Migration, emploi, mendicité -Jeunesse et enfance : ADHA réclame un Pacte national fondé sur des résultats mesurables

À la veille de la Déclaration de politique générale du Premier ministre Ahmadou Al Aminou Lô devant l’Assemblée nationale, l’Action pour les Droits Humains et l’Amitié (ADHA) invite le gouvernement à placer l’enfance et la jeunesse au rang des priorités nationales. Dans un communiqué rendu public le 5 septembre 2026, l’organisation plaide pour la mise en place d’un Pacte national pour la jeunesse et l’enfance, fondé sur des objectifs chiffrés, des financements identifiés et une évaluation régulière.
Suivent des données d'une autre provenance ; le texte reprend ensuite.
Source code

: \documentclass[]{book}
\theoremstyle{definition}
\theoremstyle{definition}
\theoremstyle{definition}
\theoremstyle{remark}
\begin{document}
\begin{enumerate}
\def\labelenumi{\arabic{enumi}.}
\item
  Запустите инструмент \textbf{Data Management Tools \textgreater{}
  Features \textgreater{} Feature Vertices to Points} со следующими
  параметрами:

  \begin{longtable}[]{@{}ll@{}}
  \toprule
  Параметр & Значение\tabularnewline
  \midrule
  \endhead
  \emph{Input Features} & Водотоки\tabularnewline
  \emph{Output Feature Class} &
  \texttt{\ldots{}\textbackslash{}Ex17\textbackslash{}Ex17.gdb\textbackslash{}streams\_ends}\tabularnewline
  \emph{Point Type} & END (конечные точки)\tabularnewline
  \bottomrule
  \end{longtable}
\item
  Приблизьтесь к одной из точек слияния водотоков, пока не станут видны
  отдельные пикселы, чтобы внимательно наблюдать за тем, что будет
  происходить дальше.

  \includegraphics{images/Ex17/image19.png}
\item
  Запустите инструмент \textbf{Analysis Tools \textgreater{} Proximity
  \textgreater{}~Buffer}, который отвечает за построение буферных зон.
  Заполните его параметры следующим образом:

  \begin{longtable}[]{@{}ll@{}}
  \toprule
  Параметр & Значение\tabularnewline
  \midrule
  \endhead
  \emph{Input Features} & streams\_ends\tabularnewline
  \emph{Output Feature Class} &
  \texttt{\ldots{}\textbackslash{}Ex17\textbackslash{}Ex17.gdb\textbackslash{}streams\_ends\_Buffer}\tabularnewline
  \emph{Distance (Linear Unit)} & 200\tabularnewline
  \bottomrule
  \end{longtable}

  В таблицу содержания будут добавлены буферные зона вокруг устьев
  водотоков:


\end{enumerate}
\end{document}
Selon ADHA, la persistance de la migration irrégulière, du chômage, des difficultés d’insertion professionnelle, de la mendicité, de l’insécurité et des vulnérabilités qui touchent les enfants et les jeunes traduit une même urgence : offrir à cette frange de la population « des perspectives crédibles et durables ». L’organisation estime qu’il ne suffit plus de sensibiliser les jeunes contre le départ irrégulier, sans s’attaquer aux causes profondes qui les poussent à envisager l’émigration.

De la dissuasion à une politique de l’espoir

Pour ADHA, la lutte contre l’émigration irrégulière ne saurait se limiter aux interceptions, au contrôle des frontières ou aux campagnes de sensibilisation. Elle doit également s’appuyer sur la formation, l’emploi, l’insertion professionnelle, l’entrepreneuriat, l’accès au financement et la réduction des inégalités territoriales. L’organisation préconise parallèlement le développement d’une mobilité légale et sûre, ainsi qu’une lutte ferme contre les réseaux de passeurs et l’exploitation des personnes.

Dans le même esprit, ADHA considère que la mendicité et la présence d’enfants dans la rue ne doivent pas être appréhendées uniquement sous l’angle de l’ordre public. Ces phénomènes nécessitent, selon elle, une politique durable de protection de l’enfance, d’éducation, de prise en charge et de réinsertion.

L’organisation identifie ainsi sept priorités pour construire une politique publique cohérente : faire de la formation une véritable passerelle vers l’emploi, fixer des objectifs chiffrés en matière d’insertion, renforcer l’entrepreneuriat des jeunes à travers des financements transparents et évaluables, adopter une politique migratoire globale, renforcer la protection de l’enfance, promouvoir une politique de sécurité fondée sur la prévention et la cohésion sociale, et faire des droits ainsi que de la participation des jeunes un principe transversal de l’action publique.

« Moins de structures, plus de résultats »

Au-delà des annonces, ADHA réclame une évaluation approfondie de l’architecture institutionnelle consacrée à la jeunesse, à l’emploi et à la migration. L’organisation interroge notamment l’efficacité et les résultats des différents dispositifs et structures concernés, citant les fonds fiduciaires, le Conseil national pour l’insertion et l’emploi des jeunes (CNIEJ), les BAOS, la Stratégie nationale de lutte contre la migration irrégulière (SNLMI) ou encore la Convention nationale État-Employeurs privés (CNEE) de la Direction de l’Emploi.

Pour l’organisation, ces mécanismes doivent désormais être soumis à des exigences de transparence, de performance, d’évaluation et de reddition de comptes. Elle propose, à cet effet, la création d’un Tableau de bord national de la jeunesse et de l’enfance, accessible au public et régulièrement actualisé. Cet outil permettrait de mesurer les progrès réalisés en matière d’emploi, de formation, d’insertion, d’entrepreneuriat, de migration, de protection de l’enfance et de sécurité.

Chaque engagement gouvernemental devrait ainsi, selon ADHA, être assorti d’un financement clairement identifié, d’un calendrier précis, d’indicateurs de performance et d’un responsable désigné.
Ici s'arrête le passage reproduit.